**Work to complete**: Return exactly the lines below, starting with the one that has "<h3>Project Overview & Purpose</h3>" and going on through the one that has "-Since our data".

Records from a dataset:
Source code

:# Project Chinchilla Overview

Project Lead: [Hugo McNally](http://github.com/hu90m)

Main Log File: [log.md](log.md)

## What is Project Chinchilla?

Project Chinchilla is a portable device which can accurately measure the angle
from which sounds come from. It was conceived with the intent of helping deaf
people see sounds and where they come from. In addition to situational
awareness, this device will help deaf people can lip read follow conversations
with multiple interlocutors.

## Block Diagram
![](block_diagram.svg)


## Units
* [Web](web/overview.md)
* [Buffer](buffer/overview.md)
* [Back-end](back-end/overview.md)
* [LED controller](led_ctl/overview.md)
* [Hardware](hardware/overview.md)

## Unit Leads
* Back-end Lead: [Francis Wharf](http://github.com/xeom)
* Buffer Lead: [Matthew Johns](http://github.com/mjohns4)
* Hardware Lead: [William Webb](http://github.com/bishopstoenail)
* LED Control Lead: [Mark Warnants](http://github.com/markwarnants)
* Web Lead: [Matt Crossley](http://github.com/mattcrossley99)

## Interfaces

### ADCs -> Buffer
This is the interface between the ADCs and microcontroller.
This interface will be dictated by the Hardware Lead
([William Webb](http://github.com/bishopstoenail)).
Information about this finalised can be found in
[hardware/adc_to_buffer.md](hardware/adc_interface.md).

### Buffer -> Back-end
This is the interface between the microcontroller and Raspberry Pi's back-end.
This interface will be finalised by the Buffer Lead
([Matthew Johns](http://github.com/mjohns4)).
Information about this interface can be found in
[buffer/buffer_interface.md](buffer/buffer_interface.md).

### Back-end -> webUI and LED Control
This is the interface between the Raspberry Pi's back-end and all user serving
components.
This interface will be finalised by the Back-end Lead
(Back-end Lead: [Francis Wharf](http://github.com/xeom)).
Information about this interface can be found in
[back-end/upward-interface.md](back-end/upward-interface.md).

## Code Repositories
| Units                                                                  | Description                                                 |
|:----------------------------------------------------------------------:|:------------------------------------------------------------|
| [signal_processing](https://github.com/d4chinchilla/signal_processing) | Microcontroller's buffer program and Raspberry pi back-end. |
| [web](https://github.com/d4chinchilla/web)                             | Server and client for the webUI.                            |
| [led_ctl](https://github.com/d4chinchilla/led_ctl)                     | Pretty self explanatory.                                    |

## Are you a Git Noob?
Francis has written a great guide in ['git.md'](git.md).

--

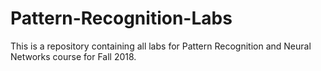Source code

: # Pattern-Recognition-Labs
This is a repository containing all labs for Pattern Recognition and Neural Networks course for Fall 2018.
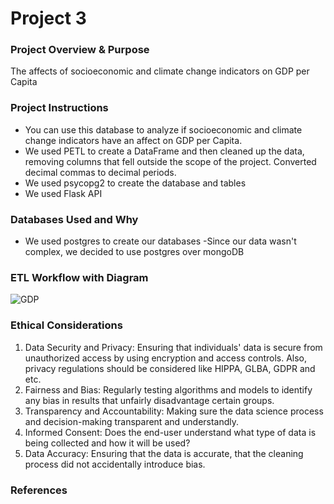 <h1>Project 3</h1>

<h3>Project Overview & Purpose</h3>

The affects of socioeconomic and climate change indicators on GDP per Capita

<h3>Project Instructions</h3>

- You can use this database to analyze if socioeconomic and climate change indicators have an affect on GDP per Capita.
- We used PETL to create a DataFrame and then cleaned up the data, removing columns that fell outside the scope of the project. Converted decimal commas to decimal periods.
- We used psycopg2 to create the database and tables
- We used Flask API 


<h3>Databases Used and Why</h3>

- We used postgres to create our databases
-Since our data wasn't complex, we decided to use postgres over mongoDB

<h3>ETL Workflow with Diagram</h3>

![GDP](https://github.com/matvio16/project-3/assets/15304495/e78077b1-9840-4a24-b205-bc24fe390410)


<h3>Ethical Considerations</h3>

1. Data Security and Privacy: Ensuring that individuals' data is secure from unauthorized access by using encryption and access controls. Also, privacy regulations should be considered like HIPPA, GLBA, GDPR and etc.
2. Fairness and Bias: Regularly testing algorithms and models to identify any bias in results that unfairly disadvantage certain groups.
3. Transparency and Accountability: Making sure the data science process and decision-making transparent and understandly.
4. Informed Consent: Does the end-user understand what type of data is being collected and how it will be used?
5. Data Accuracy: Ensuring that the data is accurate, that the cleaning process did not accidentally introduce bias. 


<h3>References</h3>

* * *

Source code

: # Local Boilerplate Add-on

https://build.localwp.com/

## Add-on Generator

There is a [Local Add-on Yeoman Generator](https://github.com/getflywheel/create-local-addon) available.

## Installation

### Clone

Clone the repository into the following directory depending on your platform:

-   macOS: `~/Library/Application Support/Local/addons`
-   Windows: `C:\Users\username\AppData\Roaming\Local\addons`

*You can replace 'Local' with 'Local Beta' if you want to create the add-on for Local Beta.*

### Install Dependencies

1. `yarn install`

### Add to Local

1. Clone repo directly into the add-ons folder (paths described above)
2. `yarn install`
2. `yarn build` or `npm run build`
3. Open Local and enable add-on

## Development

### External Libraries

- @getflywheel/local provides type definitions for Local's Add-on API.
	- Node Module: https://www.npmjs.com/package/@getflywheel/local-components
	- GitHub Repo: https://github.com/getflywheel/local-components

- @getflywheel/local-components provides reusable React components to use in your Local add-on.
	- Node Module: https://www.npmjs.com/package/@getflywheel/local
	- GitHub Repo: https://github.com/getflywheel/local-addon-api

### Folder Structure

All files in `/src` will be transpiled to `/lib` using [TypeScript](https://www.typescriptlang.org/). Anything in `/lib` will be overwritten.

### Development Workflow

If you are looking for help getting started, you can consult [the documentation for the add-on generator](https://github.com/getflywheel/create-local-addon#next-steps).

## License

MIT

**Solution to this problem**:
<h3>Project Overview & Purpose</h3>

The affects of socioeconomic and climate change indicators on GDP per Capita

<h3>Project Instructions</h3>

- You can use this database to analyze if socioeconomic and climate change indicators have an affect on GDP per Capita.
- We used PETL to create a DataFrame and then cleaned up the data, removing columns that fell outside the scope of the project. Converted decimal commas to decimal periods.
- We used psycopg2 to create the database and tables
- We used Flask API 


<h3>Databases Used and Why</h3>

- We used postgres to create our databases
-Since our data wasn't complex, we decided to use postgres over mongoDB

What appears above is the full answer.